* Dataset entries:
━━━━━━━━━━━━━━━━
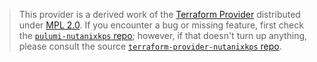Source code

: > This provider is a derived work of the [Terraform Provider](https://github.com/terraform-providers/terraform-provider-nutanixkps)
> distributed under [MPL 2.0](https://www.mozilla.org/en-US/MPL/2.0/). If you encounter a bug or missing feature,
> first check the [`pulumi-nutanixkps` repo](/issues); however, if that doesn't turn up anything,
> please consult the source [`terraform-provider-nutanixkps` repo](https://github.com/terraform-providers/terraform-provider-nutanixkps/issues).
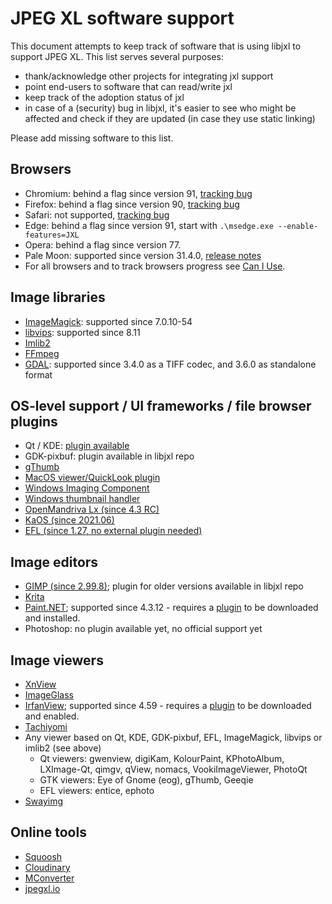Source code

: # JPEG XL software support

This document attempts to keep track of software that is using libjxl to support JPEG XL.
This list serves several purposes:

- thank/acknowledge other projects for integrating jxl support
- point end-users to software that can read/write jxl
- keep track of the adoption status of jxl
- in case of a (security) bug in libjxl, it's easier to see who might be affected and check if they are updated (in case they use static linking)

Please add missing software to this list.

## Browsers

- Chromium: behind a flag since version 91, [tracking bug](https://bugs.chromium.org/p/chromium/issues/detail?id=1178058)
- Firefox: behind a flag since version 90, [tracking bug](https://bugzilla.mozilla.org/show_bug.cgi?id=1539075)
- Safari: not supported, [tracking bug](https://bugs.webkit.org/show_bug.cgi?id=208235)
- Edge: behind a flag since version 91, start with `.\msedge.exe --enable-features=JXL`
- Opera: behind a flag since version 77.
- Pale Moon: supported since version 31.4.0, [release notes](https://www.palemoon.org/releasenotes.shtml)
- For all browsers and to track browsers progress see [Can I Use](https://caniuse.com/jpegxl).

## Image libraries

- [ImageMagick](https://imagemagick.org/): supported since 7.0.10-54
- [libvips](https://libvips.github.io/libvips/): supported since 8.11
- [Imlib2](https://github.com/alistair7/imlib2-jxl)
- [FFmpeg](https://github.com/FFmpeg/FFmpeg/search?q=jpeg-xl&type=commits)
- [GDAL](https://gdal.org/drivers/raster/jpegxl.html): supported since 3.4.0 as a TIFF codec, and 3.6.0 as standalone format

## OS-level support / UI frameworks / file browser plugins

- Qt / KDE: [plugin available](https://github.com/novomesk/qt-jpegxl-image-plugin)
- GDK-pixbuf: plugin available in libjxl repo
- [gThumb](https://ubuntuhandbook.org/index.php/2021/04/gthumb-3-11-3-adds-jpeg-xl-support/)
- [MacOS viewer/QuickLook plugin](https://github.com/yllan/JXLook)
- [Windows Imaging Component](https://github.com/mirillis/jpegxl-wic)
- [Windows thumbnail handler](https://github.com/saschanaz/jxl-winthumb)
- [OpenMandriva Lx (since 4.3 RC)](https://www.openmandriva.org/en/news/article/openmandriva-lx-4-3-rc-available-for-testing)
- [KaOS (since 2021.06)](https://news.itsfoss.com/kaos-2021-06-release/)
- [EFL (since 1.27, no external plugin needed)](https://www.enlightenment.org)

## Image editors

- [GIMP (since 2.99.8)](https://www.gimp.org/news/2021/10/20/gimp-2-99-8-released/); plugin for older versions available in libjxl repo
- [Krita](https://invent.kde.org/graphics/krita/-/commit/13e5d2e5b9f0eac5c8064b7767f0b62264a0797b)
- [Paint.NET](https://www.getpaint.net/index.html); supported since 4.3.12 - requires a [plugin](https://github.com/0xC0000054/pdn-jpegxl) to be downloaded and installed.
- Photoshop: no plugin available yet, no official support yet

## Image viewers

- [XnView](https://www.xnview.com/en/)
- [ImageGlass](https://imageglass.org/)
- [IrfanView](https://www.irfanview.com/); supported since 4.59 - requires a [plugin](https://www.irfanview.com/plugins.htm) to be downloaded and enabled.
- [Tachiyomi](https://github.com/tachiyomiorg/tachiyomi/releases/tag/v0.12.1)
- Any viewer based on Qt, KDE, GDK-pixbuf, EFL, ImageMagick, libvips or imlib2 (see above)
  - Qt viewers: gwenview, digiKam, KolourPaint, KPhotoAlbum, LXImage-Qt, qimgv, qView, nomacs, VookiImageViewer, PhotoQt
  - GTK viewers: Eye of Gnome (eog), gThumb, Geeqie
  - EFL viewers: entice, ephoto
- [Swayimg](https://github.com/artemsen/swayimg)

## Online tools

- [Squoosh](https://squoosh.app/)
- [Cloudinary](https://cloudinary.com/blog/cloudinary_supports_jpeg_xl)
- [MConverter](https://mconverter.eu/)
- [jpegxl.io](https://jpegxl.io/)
━━━━━━━━━━━━━━━━
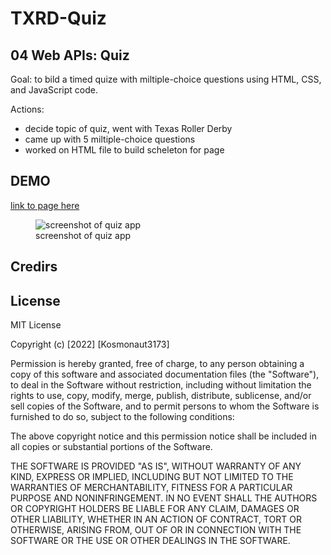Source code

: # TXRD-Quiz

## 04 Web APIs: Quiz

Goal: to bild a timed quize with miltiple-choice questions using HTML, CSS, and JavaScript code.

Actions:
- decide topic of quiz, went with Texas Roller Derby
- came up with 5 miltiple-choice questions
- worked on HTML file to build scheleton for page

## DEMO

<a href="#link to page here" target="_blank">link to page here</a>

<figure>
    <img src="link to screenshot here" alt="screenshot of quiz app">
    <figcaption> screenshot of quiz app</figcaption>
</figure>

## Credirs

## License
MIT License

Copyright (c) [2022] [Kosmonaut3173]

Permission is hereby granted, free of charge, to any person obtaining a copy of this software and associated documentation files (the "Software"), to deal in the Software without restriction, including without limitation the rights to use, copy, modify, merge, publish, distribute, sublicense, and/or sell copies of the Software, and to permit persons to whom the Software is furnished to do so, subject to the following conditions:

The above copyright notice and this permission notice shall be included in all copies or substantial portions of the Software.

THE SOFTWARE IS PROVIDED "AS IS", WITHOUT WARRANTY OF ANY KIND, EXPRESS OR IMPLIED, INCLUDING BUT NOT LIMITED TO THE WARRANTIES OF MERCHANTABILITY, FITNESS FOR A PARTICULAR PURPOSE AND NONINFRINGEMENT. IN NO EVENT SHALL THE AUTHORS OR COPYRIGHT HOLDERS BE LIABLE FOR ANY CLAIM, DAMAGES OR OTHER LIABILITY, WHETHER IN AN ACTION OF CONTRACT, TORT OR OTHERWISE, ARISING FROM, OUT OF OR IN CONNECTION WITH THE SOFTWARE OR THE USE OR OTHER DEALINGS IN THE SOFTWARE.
━━━━━━━━━━━━━━━━
* Task instructions: Using the data above, return the lines from the one holding "please consult the" through the one holding "- Chromium: behind" exactly, but not the pictures.

* Result for this task:
> please consult the source [`terraform-provider-nutanixkps` repo](https://github.com/terraform-providers/terraform-provider-nutanixkps/issues).
Source code

: # JPEG XL software support

This document attempts to keep track of software that is using libjxl to support JPEG XL.
This list serves several purposes:

- thank/acknowledge other projects for integrating jxl support
- point end-users to software that can read/write jxl
- keep track of the adoption status of jxl
- in case of a (security) bug in libjxl, it's easier to see who might be affected and check if they are updated (in case they use static linking)

Please add missing software to this list.

## Browsers

- Chromium: behind a flag since version 91, [tracking bug](https://bugs.chromium.org/p/chromium/issues/detail?id=1178058)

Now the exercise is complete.